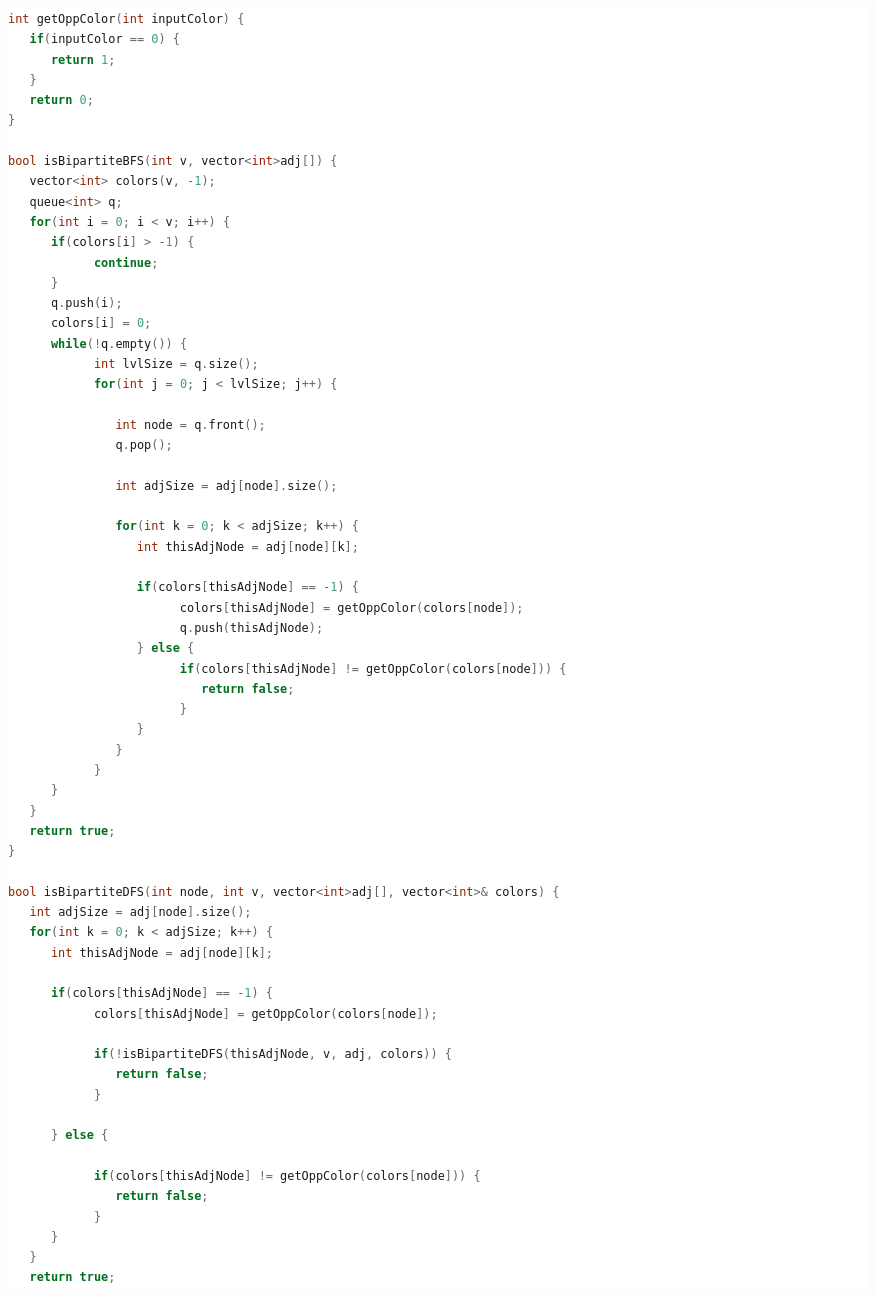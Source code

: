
 ```c++
int getOppColor(int inputColor) {
   if(inputColor == 0) {
      return 1;
   }
   return 0;
}

bool isBipartiteBFS(int v, vector<int>adj[]) {
   vector<int> colors(v, -1);
   queue<int> q;
   for(int i = 0; i < v; i++) {
      if(colors[i] > -1) {
            continue;
      }
      q.push(i);
      colors[i] = 0;
      while(!q.empty()) {
            int lvlSize = q.size();
            for(int j = 0; j < lvlSize; j++) {
               
               int node = q.front();
               q.pop();
               
               int adjSize = adj[node].size();
               
               for(int k = 0; k < adjSize; k++) {
                  int thisAdjNode = adj[node][k];
                  
                  if(colors[thisAdjNode] == -1) {
                        colors[thisAdjNode] = getOppColor(colors[node]);
                        q.push(thisAdjNode);
                  } else {
                        if(colors[thisAdjNode] != getOppColor(colors[node])) {
                           return false;
                        }
                  }
               }
            }
      }
   }
   return true;
}

bool isBipartiteDFS(int node, int v, vector<int>adj[], vector<int>& colors) {
   int adjSize = adj[node].size();
   for(int k = 0; k < adjSize; k++) {
      int thisAdjNode = adj[node][k];
      
      if(colors[thisAdjNode] == -1) {
            colors[thisAdjNode] = getOppColor(colors[node]);
            
            if(!isBipartiteDFS(thisAdjNode, v, adj, colors)) {
               return false;
            }
            
      } else {
            
            if(colors[thisAdjNode] != getOppColor(colors[node])) {
               return false;
            }
      }
   }
   return true;
```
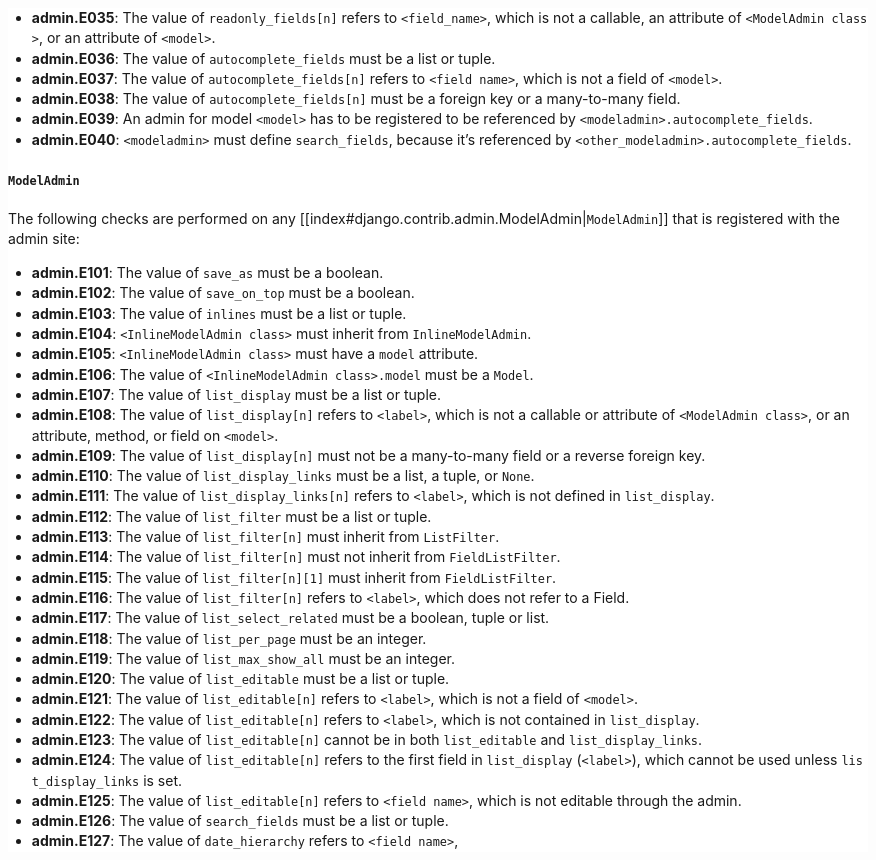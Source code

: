 - **admin.E035**: The value of `readonly_fields[n]` refers to
  `<field_name>`, which is not a callable, an attribute of
  `<ModelAdmin class>`, or an attribute of `<model>`.
- **admin.E036**: The value of `autocomplete_fields` must be a list or tuple.
- **admin.E037**: The value of `autocomplete_fields[n]` refers to
  `<field name>`, which is not a field of `<model>`.
- **admin.E038**: The value of `autocomplete_fields[n]` must be a foreign
  key or a many-to-many field.
- **admin.E039**: An admin for model `<model>` has to be registered to be
  referenced by `<modeladmin>.autocomplete_fields`.
- **admin.E040**: `<modeladmin>` must define `search_fields`, because
  it’s referenced by `<other_modeladmin>.autocomplete_fields`.

#### `ModelAdmin`

The following checks are performed on any
[[index#django.contrib.admin.ModelAdmin|`ModelAdmin`]] that is registered
with the admin site:

- **admin.E101**: The value of `save_as` must be a boolean.
- **admin.E102**: The value of `save_on_top` must be a boolean.
- **admin.E103**: The value of `inlines` must be a list or tuple.
- **admin.E104**: `<InlineModelAdmin class>` must inherit from
  `InlineModelAdmin`.
- **admin.E105**: `<InlineModelAdmin class>` must have a `model` attribute.
- **admin.E106**: The value of `<InlineModelAdmin class>.model` must be a
  `Model`.
- **admin.E107**: The value of `list_display` must be a list or tuple.
- **admin.E108**: The value of `list_display[n]` refers to `<label>`, which
  is not a callable or attribute of `<ModelAdmin class>`, or an attribute,
  method, or field on `<model>`.
- **admin.E109**: The value of `list_display[n]` must not be a many-to-many
  field or a reverse foreign key.
- **admin.E110**: The value of `list_display_links` must be a list, a tuple,
  or `None`.
- **admin.E111**: The value of `list_display_links[n]` refers to `<label>`,
  which is not defined in `list_display`.
- **admin.E112**: The value of `list_filter` must be a list or tuple.
- **admin.E113**: The value of `list_filter[n]` must inherit from
  `ListFilter`.
- **admin.E114**: The value of `list_filter[n]` must not inherit from
  `FieldListFilter`.
- **admin.E115**: The value of `list_filter[n][1]` must inherit from
  `FieldListFilter`.
- **admin.E116**: The value of `list_filter[n]` refers to `<label>`,
  which does not refer to a Field.
- **admin.E117**: The value of `list_select_related` must be a boolean,
  tuple or list.
- **admin.E118**: The value of `list_per_page` must be an integer.
- **admin.E119**: The value of `list_max_show_all` must be an integer.
- **admin.E120**: The value of `list_editable` must be a list or tuple.
- **admin.E121**: The value of `list_editable[n]` refers to `<label>`,
  which is not a field of `<model>`.
- **admin.E122**: The value of `list_editable[n]` refers to `<label>`,
  which is not contained in `list_display`.
- **admin.E123**: The value of `list_editable[n]` cannot be in both
  `list_editable` and `list_display_links`.
- **admin.E124**: The value of `list_editable[n]` refers to the first field
  in `list_display` (`<label>`), which cannot be used unless
  `list_display_links` is set.
- **admin.E125**: The value of `list_editable[n]` refers to `<field name>`,
  which is not editable through the admin.
- **admin.E126**: The value of `search_fields` must be a list or tuple.
- **admin.E127**: The value of `date_hierarchy` refers to `<field name>`,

— WHAT YOU HAVE TO DO —
Of the entries above, repeat exactly the lines between the line with "- **admin.E114**: The" and the line with "- **admin.E118**: The", inclusive, and no others.

— EXERCISE RESULT —
- **admin.E114**: The value of `list_filter[n]` must not inherit from
  `FieldListFilter`.
- **admin.E115**: The value of `list_filter[n][1]` must inherit from
  `FieldListFilter`.
- **admin.E116**: The value of `list_filter[n]` refers to `<label>`,
  which does not refer to a Field.
- **admin.E117**: The value of `list_select_related` must be a boolean,
  tuple or list.
- **admin.E118**: The value of `list_per_page` must be an integer.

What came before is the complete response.